## Material to process
*****

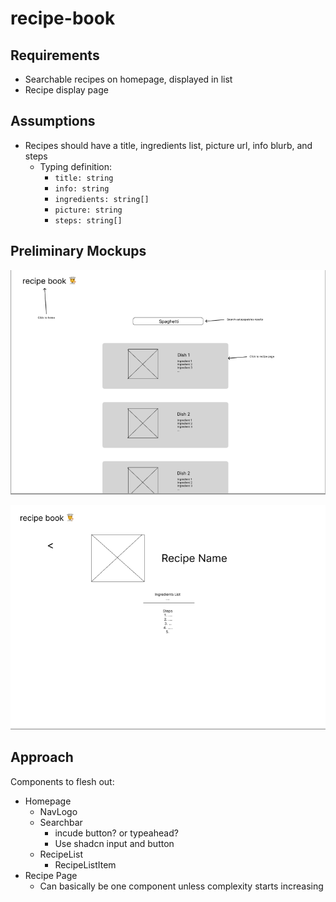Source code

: # recipe-book

## Requirements

- Searchable recipes on homepage, displayed in list
- Recipe display page

## Assumptions

- Recipes should have a title, ingredients list, picture url, info blurb, and steps
  - Typing definition:
    - `title: string`
    - `info: string`
    - `ingredients: string[]`
    - `picture: string`
    - `steps: string[]`

## Preliminary Mockups

![Homepage](public/homepage.png)

![Recipe Page](public/recipe.png)

## Approach

Components to flesh out:

- Homepage
  - NavLogo
  - Searchbar
    - incude button? or typeahead?
    - Use shadcn input and button
  - RecipeList
    - RecipeListItem
- Recipe Page
  - Can basically be one component unless complexity starts increasing
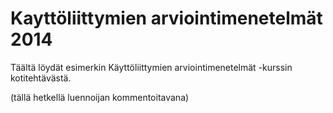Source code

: Kayttöliittymien arviointimenetelmät 2014
=========================================

Täältä löydät esimerkin Käyttöliittymien arviointimenetelmät -kurssin kotitehtävästä.

(tällä hetkellä luennoijan kommentoitavana)
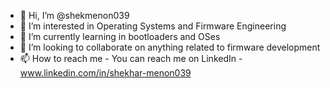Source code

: - 👋 Hi, I’m @shekmenon039
- 👀 I’m interested in Operating Systems and Firmware Engineering
- 🌱 I’m currently learning in bootloaders and OSes
- 💞️ I’m looking to collaborate on anything related to firmware development
- 📫 How to reach me - You can reach me on LinkedIn - www.linkedin.com/in/shekhar-menon039

<!---
shekmenon039/shekmenon039 is a ✨ special ✨ repository because its `README.md` (this file) appears on your GitHub profile.
You can click the Preview link to take a look at your changes.
--->
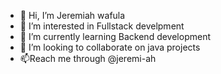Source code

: - 👋 Hi, I’m Jeremiah wafula
- 👀 I’m interested in Fullstack develpment
- 🌱 I’m currently learning Backend development
- 💞️ I’m looking to collaborate on java projects
- 📫Reach me through @jeremi-ah

<!---
jeremi-ah/jeremi-ah is a ✨ special ✨ repository because its `README.md` (this file) appears on your GitHub profile.
You can click the Preview link to take a look at your changes.
--->
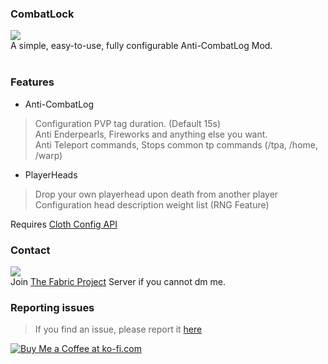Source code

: ### CombatLock
![](https://img.shields.io/github/v/release/sleepy-lux/combatlock)<br>
A simple, easy-to-use, fully configurable Anti-CombatLog Mod.
<br><br>
### Features
- Anti-CombatLog
 > Configuration PVP tag duration. (Default 15s)<br>
 > Anti Enderpearls, Fireworks and anything else you want.<br>
 > Anti Teleport commands, Stops common tp commands (/tpa, /home, /warp)
- PlayerHeads
 > Drop your own playerhead upon death from another player<br>
 > Configuration head description weight list (RNG Feature)<br>

Requires [Cloth Config API](https://modrinth.com/mod/cloth-config/versions)
### Contact
![](https://dcbadge.limes.pink/api/shield/1178393313594847367?style=flat)<br>
Join [The Fabric Project](https://discord.com/invite/v6v4pMv) Server if you cannot dm me.

### Reporting issues
> If you find an issue, please report it [here](https://github.com/Sleepy-Lux/CombatLock/issues)

<a href='https://ko-fi.com/sleepylux' target='_blank'><img src='https://storage.ko-fi.com/cdn/kofi5.png' alt='Buy Me a Coffee at ko-fi.com' /></a>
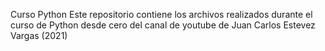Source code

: Curso Python
Este repositorio contiene los archivos realizados durante el curso de Python desde cero del canal de youtube de Juan Carlos Estevez Vargas (2021)
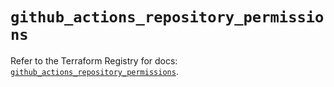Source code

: # `github_actions_repository_permissions`

Refer to the Terraform Registry for docs: [`github_actions_repository_permissions`](https://registry.terraform.io/providers/integrations/github/6.7.0/docs/resources/actions_repository_permissions).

*****

## What the task requires
Copy each line from the data above that includes "anything".

## Reply to the task
- 💞️ I’m looking to collaborate on anything related to firmware development
 > Anti Enderpearls, Fireworks and anything else you want.<br>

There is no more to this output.